Second, setting ΔfI < ΔfT (including where ΔfI = 0), such that the frequency separation for the sequence increased at the induction/test boundary, promotes more segregation than setting ΔfI > ΔfT, such that the frequency separation decreased (C3 vs C6, p = 0.001; C4 vs C6, p = 0.033). This secondary outcome most probably reflects a contrast effect, in which an increase in Δf at the induction/test boundary biases judgments of the test sequence towards more segregated percepts and vice versa. Snyder et al. (2008) reported an across-trial effect of this kind in a streaming task using long AF sequences (10.8 s)—less streaming was reported for a given Δf in the current trial with increasing Δf in the previous trial, despite the silent interval between them ( ≥1.44 s). This effect persisted over several seconds and was similar to the duration of auditory sensory memory (Cowan, 1984). Similarly, in the current experiment, for which there was no break between the induction and test sequences, the contrast effect observed is mostly sustained throughout the duration of the test sequence. Snyder et al. (2009) found that the effect of prior context not only extended over gaps of several seconds but could also be separated into stimulus-related (whether prior Δf was larger or smaller than current Δf) and perception-related components (whether the prior stimulus was perceived as one or two streams). In the context of the current study, note that the contrast effect associated with prior Δf is additive with the primary segregation-promoting effect of the mismatch in frequency (in either direction) between the L subset of inducer tones and its test-sequence counterpart. Hence, as can be seen in Fig. 4, the results for the conditions where ΔfI = 0.5 × ΔfT (C4) and ΔfI = 1.5 × ΔfT (C6) do not bracket those for the notionally intermediate standard AF condition, for which ΔfI = ΔfT (C5), but rather bracket those for the high-subset-only condition (C2).

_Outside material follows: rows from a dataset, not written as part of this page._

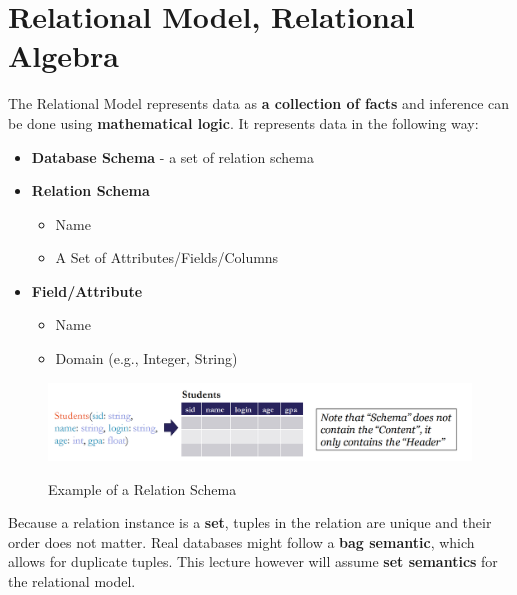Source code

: \section{Relational Model, Relational Algebra}
The Relational Model represents data as \textbf{a collection of facts} and inference can be done using \textbf{mathematical logic}. It represents data in the following way:
\begin{itemize}
\item \textbf{Database Schema} - a set of relation schema
\item \textbf{Relation Schema} \begin{itemize}
\item Name
\item A Set of Attributes/Fields/Columns
\end{itemize}
\item \textbf{Field/Attribute} \begin{itemize}
\item Name
\item Domain (e.g., Integer, String)
\end{itemize}
\end{itemize}
\begin{figure}[H]
\centering
\includegraphics[width=.9\textwidth]{images/schema.PNG}
\label{Relational_Model_schema}
\caption{Example of a Relation Schema}
\end{figure}
Because a relation instance is a \textbf{set}, tuples in the relation are unique and their order does not matter. Real databases might follow a \textbf{bag semantic}, which allows for duplicate tuples. This lecture however will assume \textbf{set semantics} for the relational model.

In addition to the significant main effects of all three factors, two of the two-way interactions were also significant—induction condition × time interval (p < 0.001) and ΔfT ×time interval (p < 0.001). First, as for experiment 1, the pattern of change in stream segregation across the test sequence was strongly dependent on induction condition—the segregation-promoting effect of induction sequences in which one subset of tones did not match its counterpart in the test sequence was most apparent early on, such that the differences between the effects of the standard AF inducer and the other inducers typically declined over several seconds. Second, when averaged across conditions, larger values of ΔfT were associated with greater rises in reported stream segregation over the course of the test sequence.
IV. GENERAL DISCUSSION
It has long been known that the build-up of stream segregation that occurs during an unchanging AF tone sequence is typically reduced or lost altogether following a sudden change of sufficient size in both subsets of tones, leading to more integrated percepts (e.g., Anstis and Saida, 1985; Rogers and Bregman, 1998). The experiments reported here have shown, to our knowledge for the first time, that induction sequences for which one subset of tones precisely matches its counterpart in the test sequence, but the other does not, have the opposite effect—they cause more segregated percepts. This outcome illustrates a change in behavior towards that induced by listening to matched-CF sequences. There is no straightforward way to equate the magnitude of changes on different physical dimensions, such as the differences in level or frequency used here, but it merits comment that changes of 6 or 12 dB are quite substantial and yet the corresponding induction sequences caused considerably less promotion of stream segregation than the matched-CF inducer in experiment 1. In contrast, all changes in ΔfI used in experiment 2 led to subsequent levels of segregation much closer to those for the matched-CF inducer than to those for the standard-AF inducer. Although not conclusive, this outcome is consistent with the notion of the critical importance of frequency differences in auditory perceptual organization proposed in the theory of indispensable attributes (Kubovy, 1981). A secondary effect was also apparent in experiment 2; the enhanced stream segregation observed following the abrupt frequency change for one subset of tones at the induction/test boundary was modulated by the size of the HL frequency difference for the induction sequence relative to that for the test sequence. This outcome may have the same origin as the context effect of prior Δf previously reported by Snyder and his colleagues (Snyder et al., 2008, 2009; see also Snyder and Weintraub, 2011; Weintraub et al., 2014).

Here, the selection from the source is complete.